Whitiki! Whiti! Whiti! E!: Māori in the First World War, to be released before Anzac 2019, is being published as part of the First World War Centenary History Programme. Monty, who is Senior Historian at the Ministry for Culture and Heritage, says the book will feature more than 1000 portraits of soldiers, many of which have never been published before.

“Many are from private collections handed down through the generations, often treated as jealously guarded heirlooms by soldiers’ descendants.”

Both Monty’s grandfather and his wife’s grandfather served in World War I. “My grandfather was awarded a Military Medal, and until I started this research I had no idea what he went through.”

Sir Peter Jackson, whose grandfather served with the British at Gallipoli, had the cover image colourised and offered a number of other colourised images of Māori soldiers for the book.

Monty’s acclaimed previous book, Ngā Tama Toa: The Price of Citizenship, features the 28th Māori Battalion, which had a reputation as a fine fighting force during World War II.
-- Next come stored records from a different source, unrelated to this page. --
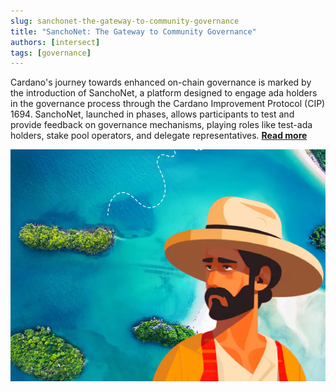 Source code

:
 ```yaml
---
slug: sanchonet-the-gateway-to-community-governance
title: "SanchoNet: The Gateway to Community Governance"
authors: [intersect]
tags: [governance]
---
```


Cardano's journey towards enhanced on-chain governance is marked by the introduction of SanchoNet, a platform designed to engage ada holders in the governance process through the Cardano Improvement Protocol (CIP) 1694. SanchoNet, launched in phases, allows participants to test and provide feedback on governance mechanisms, playing roles like test-ada holders, stake pool operators, and delegate representatives. [**Read more**](https://www.intersectmbo.org/news/sanchonet-the-gateway-to-community-governance)

![SanchoNet: The Gateway to Community Governance](./banner.webp)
His latest book is aimed at telling people the Māori story of World War I, he says. “Many of those stories have not had a lot of coverage. I thought personal accounts should be included in as much detail as possible.”

His research was made easier by Archives New Zealand digitising its World War I personnel files and making them available through the internet. The Papers Past website allowed him to search quickly through thousands of 1914-18 newspapers. Extensive advertising helped him track down hundreds of soldiers’ photographs.
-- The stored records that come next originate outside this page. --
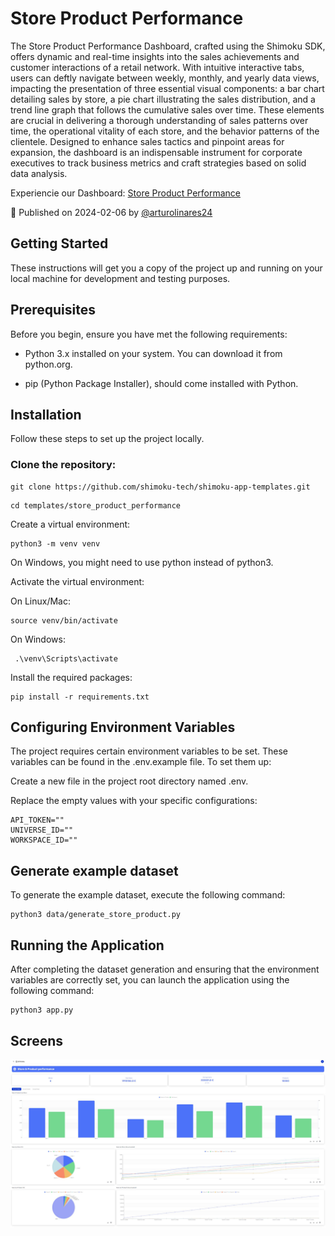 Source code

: # Store Product Performance

The Store Product Performance Dashboard, crafted using the Shimoku SDK, offers dynamic and real-time insights into the sales achievements and customer interactions of a retail network. With intuitive interactive tabs, users can deftly navigate between weekly, monthly, and yearly data views, impacting the presentation of three essential visual components: a bar chart detailing sales by store, a pie chart illustrating the sales distribution, and a trend line graph that follows the cumulative sales over time. These elements are crucial in delivering a thorough understanding of sales patterns over time, the operational vitality of each store, and the behavior patterns of the clientele. Designed to enhance sales tactics and pinpoint areas for expansion, the dashboard is an indispensable instrument for corporate executives to track business metrics and craft strategies based on solid data analysis.

Experiencie our Dashboard: [Store Product Performance](https://shimoku.io/b4c8a527-a376-4190-a6d8-3e69c6fe8cd1/store-product-overview?shared=true&token=9830a9c2-c4f8-11ee-a81e-f4c88a8a3fad) 

📅 Published on 2024-02-06 by [@arturolinares24](https://www.github.com/arturolinares24)

## Getting Started

These instructions will get you a copy of the project up and running on your local machine for development and testing purposes.

## Prerequisites

Before you begin, ensure you have met the following requirements:

- Python 3.x installed on your system. You can download it from python.org.

- pip (Python Package Installer), should come installed with Python.

## Installation

Follow these steps to set up the project locally.

### Clone the repository:

```
git clone https://github.com/shimoku-tech/shimoku-app-templates.git
```

```
cd templates/store_product_performance
```

Create a virtual environment:

```
python3 -m venv venv
```
  
On Windows, you might need to use python instead of python3.

Activate the virtual environment: 

On Linux/Mac:

```
source venv/bin/activate
```
  
On Windows:
```
 .\venv\Scripts\activate
```

Install the required packages:

```
pip install -r requirements.txt
```
  

## Configuring Environment Variables

The project requires certain environment variables to be set. These variables can be found in the .env.example file. To set them up:

Create a new file in the project root directory named .env.

Replace the empty values with your specific configurations:
```
API_TOKEN=""
UNIVERSE_ID=""
WORKSPACE_ID=""
```

## Generate example dataset

To generate the example dataset, execute the following command:

```
python3 data/generate_store_product.py
```

## Running the Application

After completing the dataset generation and ensuring that the environment variables are correctly set, you can launch the application using the following command:

```
python3 app.py
```

## Screens

<p align="center">
  <img src="img/screen.JPG">
</p>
Around 2200 Māori and over 200 Pacific Islanders served in the Māori Contingent and Pioneer Battalion. When contacting more than 100 families, Monty was amazed that some still had diaries after 100 years.

On a visit to a Bay of Plenty home, he says, the grandson of a soldier pulled out from under a bed an old suitcase that contained bundles of letters sent by his grandfather to his fiancée – his grandmother – during World War I.

“All the bundles were tied with ribbon and string. He had written a letter almost every second week for the duration of the war and placed a leaf in each envelope from Belgium and France. They were shrivelled but still there.

“Reading all the letters gave me a real appreciation of what the war looked like through a soldier’s eyes. When the book comes out, people will realise the trauma these men went through and what they must have brought back in their minds.”

While in the Somme region, the New Zealand Division moved forward and took German trenches.

“The whole area had been shelled many times and corpses blown apart. Digging trenches, they came across body parts. They’d be digging away and a skull would be unearthed or bones would be seen in the wall.

“Soldiers wrote home saying they were so used to death that they just shrugged their shoulders and carried on.

“But the majority of men didn’t explain the horrors they were going through to their families. Some told fiancées, but they wanted their families, especially their mothers and fathers, to think they were fine. “I hope this book gives a voice to soldiers in photographs just sitting on a wall,” he says.

1 Sir Joseph Ward (opposition leader of the Liberal Party) speaks to B Company of the Māori

Contingent on the occasion of his and Sir James Carroll’s visit to

Avondale camp on 11 January 1915.

In August 1915 Ward accepted a proposal by Massey and the governing Reform Party to form a

National Ministry for the duration of the war. Ward became Deputy

Prime Minister and also held the

Finance portfolio. Left to right: Sir

Joseph Ward; Capt Pitt; Capt Ennis; possibly Tuahae Carroll, who enlisted in the contingent on 29 January; Sir

James Carroll; obscured; Chap-Capt

Wainohu; Col Arthur Myers MP, exmayor of Auckland; obscured; Capt

Arthur Cleave, Motor Reserve.

2 The company’s haka party responds.